Saturday, December 26, 2009

SSIS (SQL Server Integration Services)

SQL Server Integration Services (SSIS) is one of the main issues of Microsoft BI (Business Intelligence) concept representing the data integration and data transformation in the enterprise level approach.

SSIS (SQL Server Integration Services) has the abilty to gather data from various resources in different kinds of formats, process this data, transform data and convert the processed data into any shape that you can use in your daily business as well as for data-mining and data warehouse applications.

By using SSIS, SQL Server developers and Database Administrators can reach data from XML files, text files, CSV files as well as relational databases.

By using SSIS, emailing data or many tasks like storing the processed data into a file folder can be managed easily bu not writing a line of code using the SSIS task packages.

Integration Services provides a platform to build data integration and workflow applications. The primary use for SSIS is data warehousing, as the product features a fast and flexible tool for data extraction, transformation, and loading (ETL). The tool may also be used to automate maintenance of SQL Server databases, update multidimensional cube data, and perform other functions.

Introduction

Maybe the question should be what isn’t new with SQL Server Integration Services. SQL Server Integration Services or SSIS is a completely new product written from the ground up for SQL Server 2005. It replaces DTS, a feature introduced with SQL Server 7 and enhanced with the SQL Server 2000 release. SSIS, like DTS, is a tool to import, export, and transform data. If you haven’t had a chance to play with SSIS yet, you’ll be surprised at how different it is and how much more it can do.

Three dimensional

The first difference I noticed, besides the fact that the work to build packages is done is Visual Studio 2005, is that there are three layers in which to work: Control Flow, Data Flow and Event Handlers.

The Control Flow page is the main area used to build the package. On the Control Flow area you can add many new tasks. Some are containers to hold other tasks such as the For Loop Container. Others perform work like the Execute SQL Task. Some are entirely new like the group of maintenance plan tasks. The one task that is the heart of the Control Flow area is the Data Flow Task. Once you add a Data Flow Task you can drill down to the Data Flow layer.
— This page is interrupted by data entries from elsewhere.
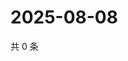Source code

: # 2025-08-08

共 0 条

<!-- BEGIN ZHIHUQUESTIONS -->
<!-- 最后更新时间 Fri Aug 08 2025 00:15:57 GMT+0800 (China Standard Time) -->

<!-- END ZHIHUQUESTIONS -->
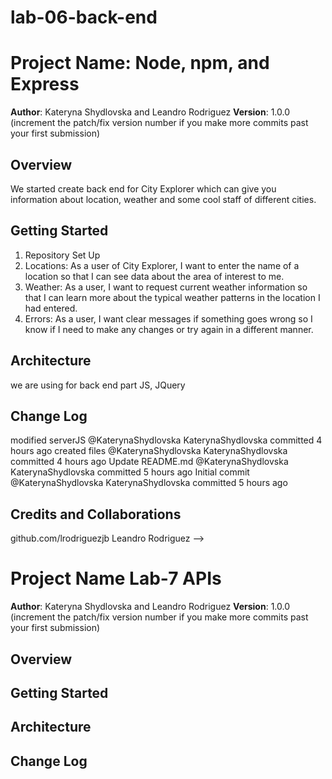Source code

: # lab-06-back-end
 
# Project Name: Node, npm, and Express

**Author**: Kateryna Shydlovska and Leandro Rodriguez
**Version**: 1.0.0 (increment the patch/fix version number if you make more commits past your first submission)

## Overview
We started create back end for City Explorer which can give you information about location, weather and some cool staff of different cities.

## Getting Started
1. Repository Set Up
2. Locations: As a user of City Explorer, I want to enter the name of a location so that I can see data about the area of interest to me.
3. Weather: As a user, I want to request current weather information so that I can learn more about the typical weather patterns in the location I had entered.
4. Errors: As a user, I want clear messages if something goes wrong so I know if I need to make any changes or try again in a different manner.

## Architecture
we are using for back end part JS, JQuery

## Change Log
modified serverJS
@KaterynaShydlovska
KaterynaShydlovska committed 4 hours ago
created files
@KaterynaShydlovska
KaterynaShydlovska committed 4 hours ago
Update README.md
@KaterynaShydlovska
KaterynaShydlovska committed 5 hours ago
Initial commit
@KaterynaShydlovska
KaterynaShydlovska committed 5 hours ago

## Credits and Collaborations
github.com/lrodriguezjb
Leandro Rodriguez
-->



# Project Name Lab-7 APIs

**Author**:  Kateryna Shydlovska and Leandro Rodriguez
**Version**: 1.0.0 (increment the patch/fix version number if you make more commits past your first submission)

## Overview
<!-- Provide a high level overview of what this application is and why you are building it, beyond the fact that it's an assignment for this class. (i.e. What's your problem domain?) -->

## Getting Started
<!-- What are the steps that a user must take in order to build this app on their own machine and get it running? -->

## Architecture
<!-- Provide a detailed description of the application design. What technologies (languages, libraries, etc) you're using, and any other relevant design information. -->

## Change Log
<!-- Use this area to document the iterative changes made to your application as each feature is successfully implemented. Use time stamps. Here's an examples:

01-01-2001 4:59pm - Application now has a fully-functional express server, with a GET route for the location resource.

## Credits and Collaborations

github.com/lrodriguezjb
Leandro Rodriguez

Number and name of feature: 1. Data formatting: As a user, I want the application to provide properly formatted data so that I can view similar data for any location I choose.
2. Locations: As a user, I want to enter the name of a location so that I do not need to look up the latitude and longitude every time I learn about a new location.
Estimate of time needed to complete: 4h

Start time: 9:00am

Finish time: _____

Actual time needed to complete: _____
A Data Flow page is created for each Data Flow Task added to the Control Flow page.

On the Data Flow page you set up connections and transforms to import, transform, and export data. Once again, there are some Data Flow Source and Destination objects that you would expect to see and a few surprises, like the XML data source. The next surprise is the number of Data Flow Transformations available. From Aggregate to Fuzzy Lookup to Unpivot, I counted 28 in all. Figure 1 shows a typical Data Flow where some data is imported, a new column is derived, and the results exported to a file.

http://www.sqlservercentral.com/articles/whatsnewwithssis/2234/newssis_Fig1.jpg

Figure 1: A typical data flow

Event Handlers is the third of the three layers. It is possible to attach an event handler to any of several events on each task at the Control Flow level. The tasks available in the Event Handlers Toolbox are identical to the Control Flow Toolbox, even the Data Flow task. You can also assign event handlers to a task within an event handler. The good thing is that you have lots of flexibility, the bad thing is that your package could become extremely complex and hard to understand so use caution here. You can use the event handlers to handle errors or check something before a task executes.

More control

SSIS gives you many new ways to control the flow of your package that could only be done before by writing code. One of the coolest control features is the ability to set up looping within the package. Two tasks, the For Loop Container and Foreach Loop Container, are available for this purpose. The For Loop Container (see Figure 2) can be used to repeat a set of tasks a given number of times. The Foreach Loop Container can be used to perform the tasks on each item in a collection, a file in a folder perhaps.

http://www.sqlservercentral.com/articles/whatsnewwithssis/2234/newssis_fig2.jpg

Figure 2: A For Loop Container

The precedence constraints used to connect one task to the next have been enhanced as well. The control flow between tasks may be based on the value of an expression in addition to or instead of the outcome of the previous task (see Figure 3). Again, you have the ability to fine-tune your package with little or no code.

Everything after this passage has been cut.